Data extracted from a collection:
#####

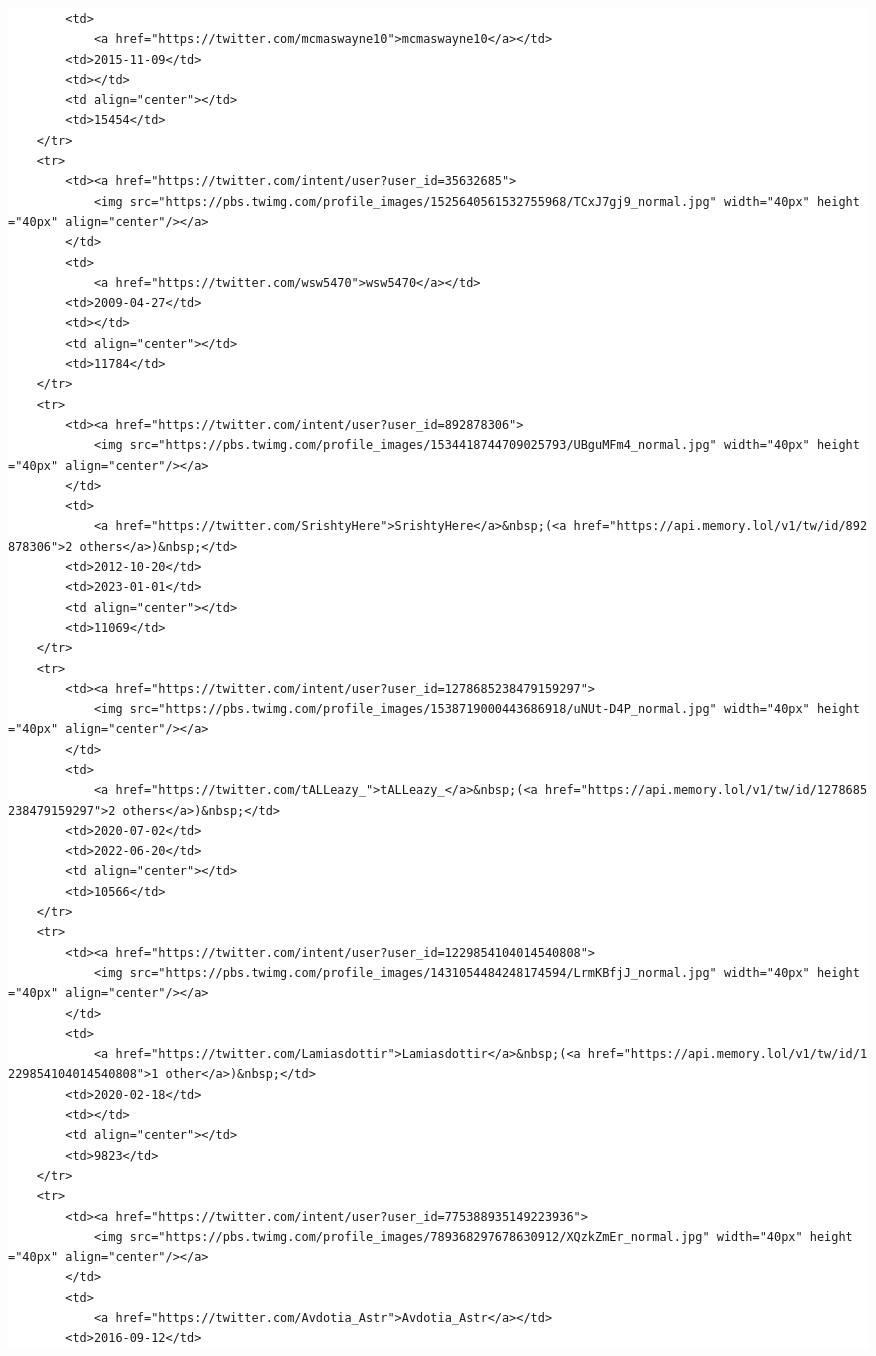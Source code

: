             <td>
                <a href="https://twitter.com/mcmaswayne10">mcmaswayne10</a></td>
            <td>2015-11-09</td>
            <td></td>
            <td align="center"></td>
            <td>15454</td>
        </tr>
        <tr>
            <td><a href="https://twitter.com/intent/user?user_id=35632685">
                <img src="https://pbs.twimg.com/profile_images/1525640561532755968/TCxJ7gj9_normal.jpg" width="40px" height="40px" align="center"/></a>
            </td>
            <td>
                <a href="https://twitter.com/wsw5470">wsw5470</a></td>
            <td>2009-04-27</td>
            <td></td>
            <td align="center"></td>
            <td>11784</td>
        </tr>
        <tr>
            <td><a href="https://twitter.com/intent/user?user_id=892878306">
                <img src="https://pbs.twimg.com/profile_images/1534418744709025793/UBguMFm4_normal.jpg" width="40px" height="40px" align="center"/></a>
            </td>
            <td>
                <a href="https://twitter.com/SrishtyHere">SrishtyHere</a>&nbsp;(<a href="https://api.memory.lol/v1/tw/id/892878306">2 others</a>)&nbsp;</td>
            <td>2012-10-20</td>
            <td>2023-01-01</td>
            <td align="center"></td>
            <td>11069</td>
        </tr>
        <tr>
            <td><a href="https://twitter.com/intent/user?user_id=1278685238479159297">
                <img src="https://pbs.twimg.com/profile_images/1538719000443686918/uNUt-D4P_normal.jpg" width="40px" height="40px" align="center"/></a>
            </td>
            <td>
                <a href="https://twitter.com/tALLeazy_">tALLeazy_</a>&nbsp;(<a href="https://api.memory.lol/v1/tw/id/1278685238479159297">2 others</a>)&nbsp;</td>
            <td>2020-07-02</td>
            <td>2022-06-20</td>
            <td align="center"></td>
            <td>10566</td>
        </tr>
        <tr>
            <td><a href="https://twitter.com/intent/user?user_id=1229854104014540808">
                <img src="https://pbs.twimg.com/profile_images/1431054484248174594/LrmKBfjJ_normal.jpg" width="40px" height="40px" align="center"/></a>
            </td>
            <td>
                <a href="https://twitter.com/Lamiasdottir">Lamiasdottir</a>&nbsp;(<a href="https://api.memory.lol/v1/tw/id/1229854104014540808">1 other</a>)&nbsp;</td>
            <td>2020-02-18</td>
            <td></td>
            <td align="center"></td>
            <td>9823</td>
        </tr>
        <tr>
            <td><a href="https://twitter.com/intent/user?user_id=775388935149223936">
                <img src="https://pbs.twimg.com/profile_images/789368297678630912/XQzkZmEr_normal.jpg" width="40px" height="40px" align="center"/></a>
            </td>
            <td>
                <a href="https://twitter.com/Avdotia_Astr">Avdotia_Astr</a></td>
            <td>2016-09-12</td>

#####

Your assignment: The records above should be reproduced exactly, with no pictures included.

Result of this task:
Source code

:             <td>
                <a href="https://twitter.com/mcmaswayne10">mcmaswayne10</a></td>
            <td>2015-11-09</td>
            <td></td>
            <td align="center"></td>
            <td>15454</td>
        </tr>
        <tr>
            <td><a href="https://twitter.com/intent/user?user_id=35632685">
                <img src="https://pbs.twimg.com/profile_images/1525640561532755968/TCxJ7gj9_normal.jpg" width="40px" height="40px" align="center"/></a>
            </td>
            <td>
                <a href="https://twitter.com/wsw5470">wsw5470</a></td>
            <td>2009-04-27</td>
            <td></td>
            <td align="center"></td>
            <td>11784</td>
        </tr>
        <tr>
            <td><a href="https://twitter.com/intent/user?user_id=892878306">
                <img src="https://pbs.twimg.com/profile_images/1534418744709025793/UBguMFm4_normal.jpg" width="40px" height="40px" align="center"/></a>
            </td>
            <td>
                <a href="https://twitter.com/SrishtyHere">SrishtyHere</a>&nbsp;(<a href="https://api.memory.lol/v1/tw/id/892878306">2 others</a>)&nbsp;</td>
            <td>2012-10-20</td>
            <td>2023-01-01</td>
            <td align="center"></td>
            <td>11069</td>
        </tr>
        <tr>
            <td><a href="https://twitter.com/intent/user?user_id=1278685238479159297">
                <img src="https://pbs.twimg.com/profile_images/1538719000443686918/uNUt-D4P_normal.jpg" width="40px" height="40px" align="center"/></a>
            </td>
            <td>
                <a href="https://twitter.com/tALLeazy_">tALLeazy_</a>&nbsp;(<a href="https://api.memory.lol/v1/tw/id/1278685238479159297">2 others</a>)&nbsp;</td>
            <td>2020-07-02</td>
            <td>2022-06-20</td>
            <td align="center"></td>
            <td>10566</td>
        </tr>
        <tr>
            <td><a href="https://twitter.com/intent/user?user_id=1229854104014540808">
                <img src="https://pbs.twimg.com/profile_images/1431054484248174594/LrmKBfjJ_normal.jpg" width="40px" height="40px" align="center"/></a>
            </td>
            <td>
                <a href="https://twitter.com/Lamiasdottir">Lamiasdottir</a>&nbsp;(<a href="https://api.memory.lol/v1/tw/id/1229854104014540808">1 other</a>)&nbsp;</td>
            <td>2020-02-18</td>
            <td></td>
            <td align="center"></td>
            <td>9823</td>
        </tr>
        <tr>
            <td><a href="https://twitter.com/intent/user?user_id=775388935149223936">
                <img src="https://pbs.twimg.com/profile_images/789368297678630912/XQzkZmEr_normal.jpg" width="40px" height="40px" align="center"/></a>
            </td>
            <td>
                <a href="https://twitter.com/Avdotia_Astr">Avdotia_Astr</a></td>
            <td>2016-09-12</td>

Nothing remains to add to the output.